Errol Morris: Believing Is Seeing
In his highly regarded documentaries, Errol Morris takes on some hefty ideas—war, sex, murder, topiary. He can make any subject compelling, because he knows how to frame his questions, which habitually boil down to the same thing: How can we be sure where the truth lies? How do we extricate perception from reality?
In his new book, Believing Is Seeing (Observations On The Mysteries Of Photography), an extension of the blogging he’s been doing for The New York Times for the past few years, Morris examines a handful of conundrums rooted in the nature of photography. The fact that he can occupy the first 70 pages of this beautifully produced hardcover book with obsessing over whether a photographer in the Crimean War moved a few cannonballs around—and in the process, not only keep but pique readers’ attention—is the only necessary testament that Morris can be a first-rate philosopher on the page as well as onscreen.
The detours help. Midway through his investigation of Roger Fenton’s pioneering war photography—his classic shots, known as the “Valley Of The Shadow Of Death” pictures, of a deserted road near a battlefield on the Crimean Peninsula in 1855—Morris pauses to consider the last night of the Cuban Missile Crisis. (Which came about because of the U.S. missiles trained on the Soviets from across the Black Sea, in Turkey. Everything connects.) Khrushchev, Morris recounts, spent a sleepless night full of dread. Kennedy, meanwhile, cavorted around the White House pool with an aide and two girlfriends, watching Audrey Hepburn flee her obligations as an heiress in Roman Holiday. “What a story,” Morris writes. “It was a fantasy within a fantasy within the reality of the White House.”

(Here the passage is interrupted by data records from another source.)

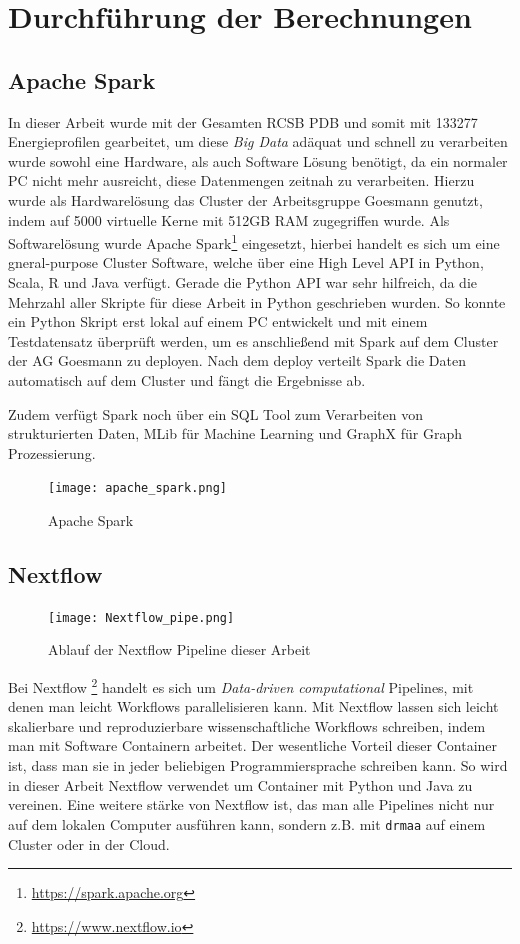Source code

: \section{Durchführung der Berechnungen}


\subsection{Apache Spark}
In dieser Arbeit wurde mit der Gesamten RCSB PDB und somit mit 133277 Energieprofilen gearbeitet, um diese \emph{Big Data} adäquat und schnell zu verarbeiten wurde sowohl eine Hardware, als auch Software Lösung benötigt, da ein normaler PC nicht mehr ausreicht, diese Datenmengen zeitnah zu verarbeiten. Hierzu wurde als Hardwarelösung das Cluster der Arbeitsgruppe Goesmann genutzt, indem auf 5000 virtuelle Kerne mit 512GB RAM zugegriffen wurde. Als Softwarelösung wurde Apache Spark\footnote{\url{https://spark.apache.org}} eingesetzt, hierbei handelt es sich um eine gneral-purpose Cluster Software, welche über eine High Level API in Python, Scala, R und Java verfügt. Gerade die Python API war sehr hilfreich, da die Mehrzahl aller Skripte für diese Arbeit in Python geschrieben wurden. So konnte ein Python Skript erst lokal auf einem PC entwickelt und mit einem Testdatensatz überprüft werden, um es anschließend mit Spark auf dem Cluster der AG Goesmann zu deployen. Nach dem deploy verteilt Spark die Daten automatisch auf dem Cluster und fängt die Ergebnisse ab. 

Zudem verfügt Spark noch über ein SQL Tool zum Verarbeiten von strukturierten Daten, MLib für Machine Learning und GraphX für Graph Prozessierung.

\begin{figure}
\texttt{[image: apache\_spark.png]}
\caption{Apache Spark\protect\footnotemark}
\label{fig:apache_spark}
\end{figure}


\newpage
\subsection{Nextflow}

\begin{figure}
\centering
\texttt{[image: Nextflow\_pipe.png]}
\caption{Ablauf der Nextflow Pipeline dieser Arbeit}
\label{fig:nextflow_pipe}
\end{figure}
Bei Nextflow \footnote{\url{https://www.nextflow.io}} handelt es sich um \emph{Data-driven computational} Pipelines, mit denen man leicht Workflows parallelisieren kann. Mit Nextflow lassen sich leicht skalierbare und reproduzierbare wissenschaftliche Workflows schreiben, indem man mit Software Containern arbeitet. Der wesentliche Vorteil dieser Container ist, dass man sie in jeder beliebigen Programmiersprache schreiben kann. So wird in dieser Arbeit Nextflow verwendet um Container mit Python und Java zu vereinen. 
Eine weitere stärke von Nextflow ist, das man alle Pipelines nicht nur auf dem lokalen Computer ausführen kann, sondern z.B. mit \texttt{drmaa} auf einem Cluster oder in der Cloud.


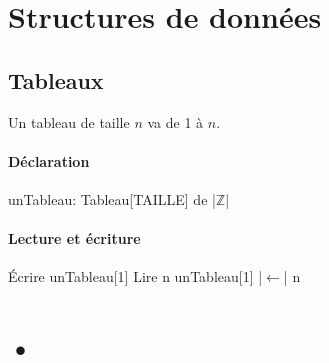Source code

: \documentclass[10pt,a4paper,french]{article}
\begin{document}
\section{Structures de données}

\subsection{Tableaux}

Un tableau de taille $n$ va de 1 à $n$.

\paragraph{Déclaration}
\begin{exalgo}
unTableau: Tableau[TAILLE] de |$\mathbb{Z}$|
\end{exalgo}

\paragraph{Lecture et écriture}
\begin{exalgo}
Écrire unTableau[1]
Lire n
unTableau[1] |$\leftarrow$| n
\end{exalgo}

\section{•}
\end{document}

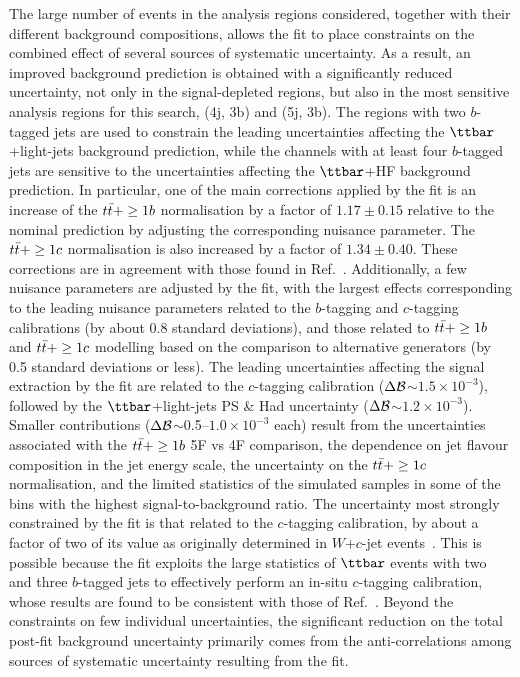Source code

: The large number of events in the analysis regions considered, together with their different background compositions, allows
the fit to place constraints on the combined effect of several sources of systematic uncertainty. 
As a result, an improved background prediction is obtained with a significantly reduced uncertainty, not only in the 
signal-depleted regions, but also in the most sensitive analysis regions for this search, (4j, 3b) and (5j, 3b).
The regions with two $b$-tagged jets are used to constrain the leading uncertainties affecting the $\ttbar$+light-jets background prediction,
while the channels with at least four $b$-tagged jets are sensitive to the uncertainties affecting the $\ttbar$+HF background prediction.  
In particular, one of the main corrections applied by the fit is an increase of the $t\bar{t}+\geq1b$ normalisation by a factor of $1.17 \pm  0.15$ 
relative to the nominal prediction by adjusting the corresponding nuisance parameter.  The $t\bar{t}+\geq1c$ normalisation is also increased
by a factor of $1.34 \pm  0.40$. These corrections are in agreement with those found in Ref.~\cite{Aaboud:2017rss}.
Additionally, a few nuisance parameters are adjusted by the fit, with the largest effects corresponding to the 
leading nuisance parameters related to the $b$-tagging and $c$-tagging calibrations (by about 0.8 standard deviations),
and those related to $t\bar{t}+\geq1b$ and $t\bar{t}+\geq1c$ modelling based on the comparison to alternative generators (by 0.5 standard deviations or less).
The leading uncertainties affecting the signal extraction by the fit are related to the $c$-tagging calibration ($\Delta\mathcal{B}$$\sim$$1.5 \times 10^{-3}$),
followed by the $\ttbar$+light-jets PS \& Had uncertainty ($\Delta\mathcal{B}$$\sim$$1.2 \times 10^{-3}$). Smaller contributions ($\Delta\mathcal{B}$$\sim$0.5--$1.0 \times 10^{-3}$ each)
result from the uncertainties associated with the $t\bar{t}+\geq1b$ 5F vs 4F comparison, the dependence on jet flavour composition in the jet energy scale, 
the uncertainty on the $t\bar{t}+\geq1c$ normalisation, and the limited statistics of the simulated samples in some of the bins with the highest signal-to-background ratio.
The uncertainty most strongly constrained by the fit is that related to the $c$-tagging calibration, by about a factor of two of its value as originally determined
in $W$+$c$-jet events~\cite{Aad:2015ydr}. This is possible because the fit exploits the large statistics of $\ttbar$ events with two and three $b$-tagged jets 
to effectively perform an in-situ $c$-tagging calibration, whose results are found to be consistent with those of Ref.~\cite{ATLAS-CONF-2018-001}. 
Beyond the constraints on few individual uncertainties, the significant reduction on the total post-fit background uncertainty 
primarily comes from the anti-correlations among sources of systematic uncertainty resulting from the fit.

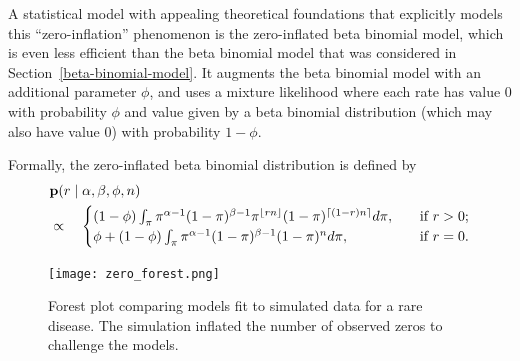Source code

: A statistical model with appealing theoretical foundations that
explicitly models this ``zero-inflation'' phenomenon is the
zero-inflated beta binomial model, which is even less efficient than
the beta binomial model that was considered in
Section~\ref{beta-binomial-model}.  It augments the beta binomial
model with an additional parameter $\phi$, and uses a mixture
likelihood where each rate has value $0$ with probability $\phi$ and
value given by a beta binomial distribution (which may also have value
$0$) with probability $1-\phi$.

Formally, the zero-inflated beta binomial distribution is defined
by
\begin{align*}
&\mathbf{p}(r\;|\; \alpha, \beta, \phi, n)\\
&\propto\quad\begin{cases}
  (1-\phi)\int_{\pi} \pi^{\alpha-1}(1-\pi)^{\beta-1} \pi^{\lfloor
    rn\rfloor} (1-\pi)^{\lceil (1-r)n\rceil} d\pi, &\quad\text{if } r > 0; \\
  \phi + (1-\phi)\int_{\pi} \pi^{\alpha-1}(1-\pi)^{\beta-1}
  (1-\pi)^{n} d\pi, &\quad\text{if } r = 0.
\end{cases}
\end{align*}

\begin{figure}
\texttt{[image: zero\_forest.png]}
\caption{Forest plot comparing models fit to simulated data for a rare
  disease.  The simulation inflated the number of observed zeros to
  challenge the models.}
\label{zero-forest}
\end{figure}

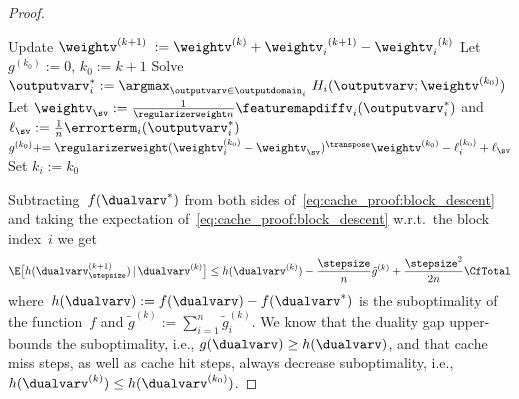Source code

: \documentclass{article}
\begin{document}
\begin{proof}
\begin{algorithm}[t!]
\begin{algorithmic}[1]
        \STATE Update $\weightv^{(k+1)}\;:= \weightv^{(k)} + {\weightv_i}^{(k+1)} - {\weightv_i}^{(k)}$
        \STATE Let $g^{(k_0)} := 0$, $k_0 := k+1$
        \STATE Solve $\outputvarv_i^* := \displaystyle\argmax_{\outputvarv\in\outputdomain_i} \ H_i(\outputvarv;\weightv^{(k_0)})$ 
        \STATE Let $\weightv_{\sv} := \frac1{\regularizerweight n} \featuremapdiffv_i(\outputvarv_i^*)$ \;
        and \; $\ell_{\sv} := \frac1n \errorterm_i(\outputvarv_i^*)$
        \STATE $g^{(k_0)} +\!\!= \regularizerweight (\weightv_i^{(k_0)}-\weightv_{\sv})^\transpose \weightv^{(k_0)} - \ell_i^{(k_0)} + \ell_{\sv}$
        \STATE Set $k_i:=k_0$
        \ENDFOR
        \ENDIF
        \ENDFOR
    \end{algorithmic}
\end{algorithm}




Subtracting~$f(\dualvarv^*)$ from both sides of~\eqref{eq:cache_proof:block_descent} and taking the expectation of~\eqref{eq:cache_proof:block_descent} w.r.t.\ the block index~$i$ we get
\begin{equation}
\label{eq:cache_proof:block_descent_expected_h}
    \E\big[ h(\dualvarv^{(k+1)}_\stepsize)\,|\, \dualvarv^{(k)}\big] \leq h(\dualvarv^{(k)}) - \frac{\stepsize}{n} \tilde{g}^{(k)} + \frac{\stepsize^2}{2n}\CfTotal
\end{equation}
where~$h(\dualvarv):=f(\dualvarv)-f(\dualvarv^*)$ is the suboptimality of the function~$f$ and $\tilde{g}^{(k)} := \sum_{i=1}^n\tilde{g}_i^{(k)}$.
We know that the duality gap upper-bounds the suboptimality, i.e., $g(\dualvarv)\geq h(\dualvarv)$, and that cache miss steps, as well as cache hit steps, always decrease suboptimality, i.e., $h(\dualvarv^{(k)}) \leq h(\dualvarv^{(k_0)})$. 


\end{proof}
\end{document}
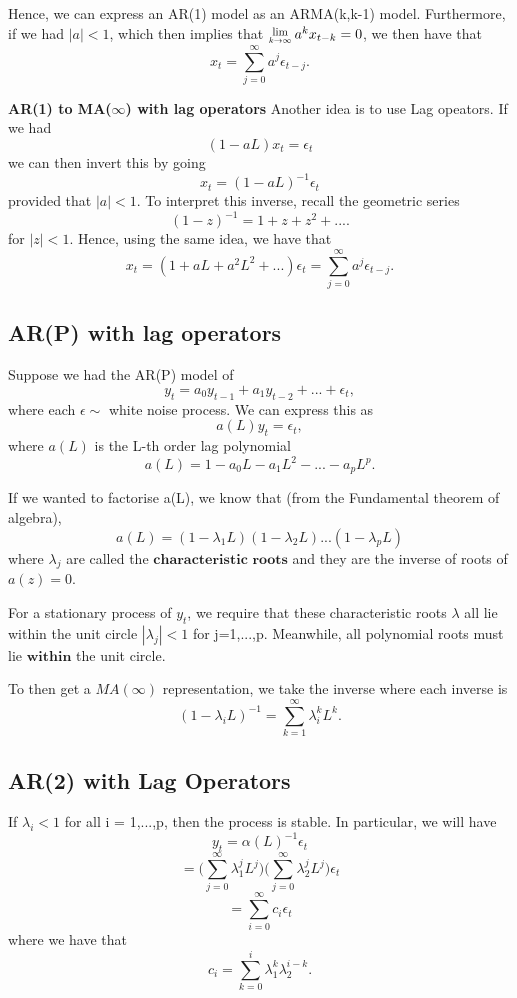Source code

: \documentclass[twoside]{article}
\newcommand{\Lim}[1]{\raisebox{0.5ex}{\scalebox{0.8}{$\displaystyle \lim_{#1}\;$}}}
\begin{document}
Hence, we can express an AR(1) model as an ARMA(k,k-1) model. Furthermore, if we had $|a| < 1$, which then implies that $\Lim{k \rightarrow \infty}a^kx_{t-k} = 0$, we then have that 
$$
x_t = \sum_{j=0}^{\infty}a^j\epsilon_{t-j}.
$$

\bigskip
\textbf{AR(1) to MA($\infty$) with lag operators}
Another idea is to use Lag opeators. If we had
$$
(1 - aL)x_t = \epsilon_t
$$
we can then invert this by going
$$
x_t = (1 - aL)^{-1}\epsilon_t
$$
provided that $|a|<1$. To interpret this inverse, recall the geometric series
$$
(1 - z)^{-1} = 1 + z + z^2 + .... 
$$
for $|z|<1$. Hence, using the same idea, we have that
$$
x_t = (1 + aL + a^2L^2 + ...)\epsilon_t = \sum_{j=0}^{\infty}a^j\epsilon_{t-j}.
$$

\subsection{AR(P) with lag operators}
Suppose we had the AR(P) model of
$$
y_t = a_0y_{t-1} + a_1y_{t-2} + ... + \epsilon_t,
$$
where each $\epsilon \sim$ white noise process. We can express this as
$$
a(L)y_t = \epsilon_t,
$$
where $a(L)$ is the L-th order lag polynomial
$$
a(L) = 1 - a_0L - a_1L^2 - ... - a_pL^p.
$$

If we wanted to factorise a(L), we know that (from the Fundamental theorem of algebra),
$$
a(L) = (1 - \lambda_1L)(1 - \lambda_2L)...(1 - \lambda_pL)
$$
where $\lambda_j$ are called the $\textbf{characteristic roots}$ and they are the inverse of roots of $a(z) = 0$.

For a stationary process of $y_t$, we require that these characteristic roots $\lambda$ all lie within the unit circle $|\lambda_j|<1$ for j=1,...,p. Meanwhile, all polynomial roots must lie $\textbf{within}$ the unit circle.

To then get a $MA(\infty)$ representation, we take the inverse where each inverse is
$$
(1 - \lambda_iL)^{-1} = \sum_{k=1}^{\infty}\lambda_i^kL^k.
$$

\subsection{AR(2) with Lag Operators}
If $\lambda_i < 1$ for all i = 1,...,p, then the process is stable. In particular, we will have
$$
y_t = \alpha(L)^{-1}\epsilon_t
$$
$$
= \big(\sum_{j=0}^{\infty}\lambda_1^jL^j\big)\big(\sum_{j=0}^{\infty}\lambda_2^jL^j\big)\epsilon_t
$$
$$
= \sum_{i=0}^{\infty}c_i\epsilon_t 
$$
where we have that
$$
c_i = \sum_{k=0}^{i}\lambda_1^k\lambda_2^{i-k}.
$$
\end{document}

Photographs, Morris argues, can draw at least as much from fantasy as reality. As much as we’ve grown accustomed to the idea that photography tells the truth, it sometimes simply reinforces preconceived notions. Who was the real “hooded man” in the Abu Ghraib photos? If a photographer documenting a brutal Depression-era drought moved an iconic cow skull a few feet to compose a better picture, does that constitute a criminal breach of ethics? Why are there so many shots of dolls in the rubble in war-torn areas? Morris deep-dives into these and other issues surrounding what we think we know to be true about photography.
Morris’ own father, he reveals in a brief, telling preface, died before Morris was 3. Family photographs “both gave me my father and took him away,” he writes. “Photographs put his image in front of me, but they also acutely reminded me of his absence.” In that sense, he goes on to suggest, all photos are a representation of what is missing as much as what is apparent.
As a young boy, Morris underwent an operation to correct a misaligned eye. His refusal to wear the patch that would help train his gaze left him permanently impaired. “Why do I see things the way I do?” he asks. “I suppose it must have something to do with my skepticism about vision.” In Believing Is Seeing, he makes a laser-like case that we should all have another look.